Expression, localization, and erythrocyte binding activity of Plasmodium yoelii merozoite surface protein-8.

PyMSP-8 is a member of a family of merozoite surface proteins that have been described in Plasmodium that are characterized by the presence of a glycolipid membrane anchor and 1-2 epidermal growth factor-like domains. Immunization with recombinant PyMSP-8 has also been shown to protect mice against lethal Plasmodium yoelii malaria. In this report, we demonstrate that PyMSP-8 expression is detectable throughout the entire erythrocytic life cycle of P. yoelii 17XL, reaching peak level during trophozoite development.
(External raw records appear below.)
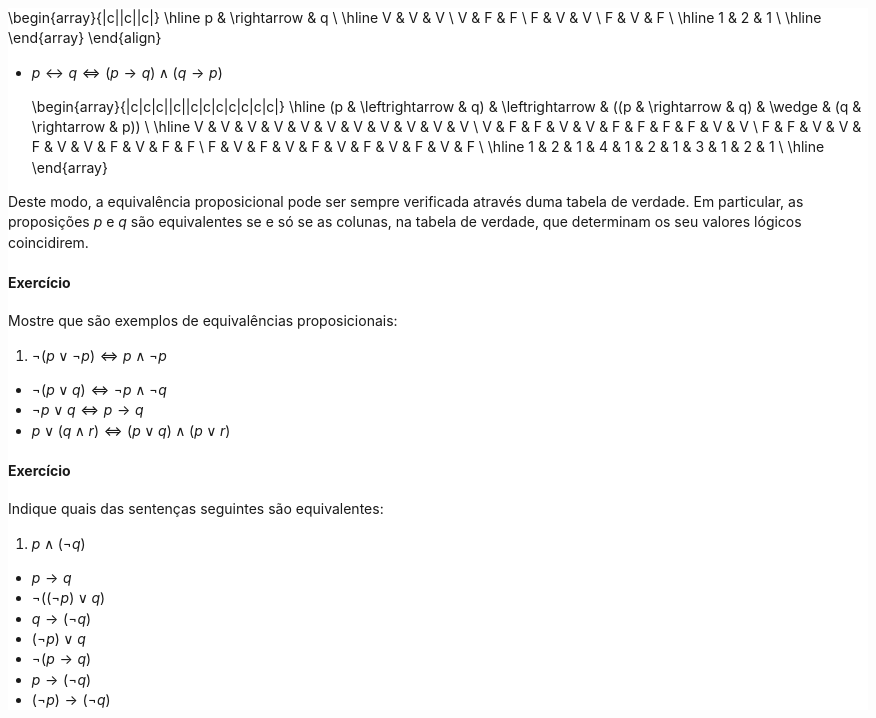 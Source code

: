 \begin{array}{|c||c||c|}
\hline
  p & \rightarrow & q \\
\hline
  V & V & V \\
  V & F & F \\
  F & V & V \\
  F & V & F \\
\hline
  1 & 2 & 1 \\
\hline
\end{array}
\end{align}

* $p\leftrightarrow  q\Leftrightarrow (p\rightarrow q)\wedge(q\rightarrow p)$

  \begin{array}{|c|c|c||c||c|c|c|c|c|c|c|}
\hline
    (p & \leftrightarrow & q) & \leftrightarrow & ((p & \rightarrow & q) & \wedge & (q & \rightarrow  & p)) \\
\hline
    V & V & V & V & V & V & V & V & V & V & V \\
    V & F & F & V & V & F & F & F & F & V & V \\
    F & F & V & V & F & V & V & F & V & F & F \\
    F & V & F & V & F & V & F & V & F & V & F \\
\hline
    1 & 2 & 1 & 4 & 1 & 2 & 1 & 3 & 1 & 2 & 1 \\
\hline
  \end{array}

Deste modo,  a equivalência proposicional pode ser sempre verificada através duma tabela de verdade. Em particular, as proposições $p$ e $q$ são equivalentes se e só se as colunas, na tabela de verdade, que determinam os seu valores lógicos coincidirem.


#### Exercício
Mostre que são exemplos de equivalências proposicionais:
1. $\neg(p\vee \neg p) \Leftrightarrow p \wedge \neg p$
+ $\neg (p\vee q)\Leftrightarrow \neg p \wedge \neg q$
+ $\neg p\vee q \Leftrightarrow p \rightarrow q$
+ $p\vee(q\wedge r)\Leftrightarrow(p\vee q)\wedge(p\vee r)$

#### Exercício
Indique quais das sentenças seguintes são equivalentes:
1. $p\wedge(\neg q)$
+ $p\rightarrow q$
+ $\neg((\neg p)\vee q)$
+ $q\rightarrow(\neg q)$
+ $(\neg p)\vee q$
+ $\neg(p\rightarrow q)$
+ $p\rightarrow(\neg q)$
+ $(\neg p)\rightarrow (\neg q)$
As determined by immunofluorescence, PyMSP-8 co-localizes with PyMSP-1 on the surface of merozoites in segmented schizonts and on the surface of ring stages in newly invaded erythrocytes. PyMSP-8 binds to the surface of uninfected mouse RBCs in a species-dependent manner, suggesting a potential role in merozoite attachment to and/or invasion of erythrocytes. The receptor for PyMSP-8 on RBCs is sensitive to trypsin digestion but is resistant to treatment with chymotrypsin or neuraminidase and is putatively identified as a approximately 105kDa membrane protein. Since PyMSP-8 binds to both mature RBCs as well as reticulocytes, it appears unlikely that the function of PyMSP-8 is restricted to the invasion of normocytes. While proper folding and conformation of PyMSP-8 are important, linear determinants of PyMSP-8 also contribute to erythrocyte binding. Unexpectedly, however, PyMSP-8 specific antibodies that are protective in vivo, do not disrupt the binding of rPyMSP-8 to its receptor on erythrocytes. The data indicate that protective anti-PyMSP-8 antibodies mediate their effect in vivo by an alternate mechanism(s).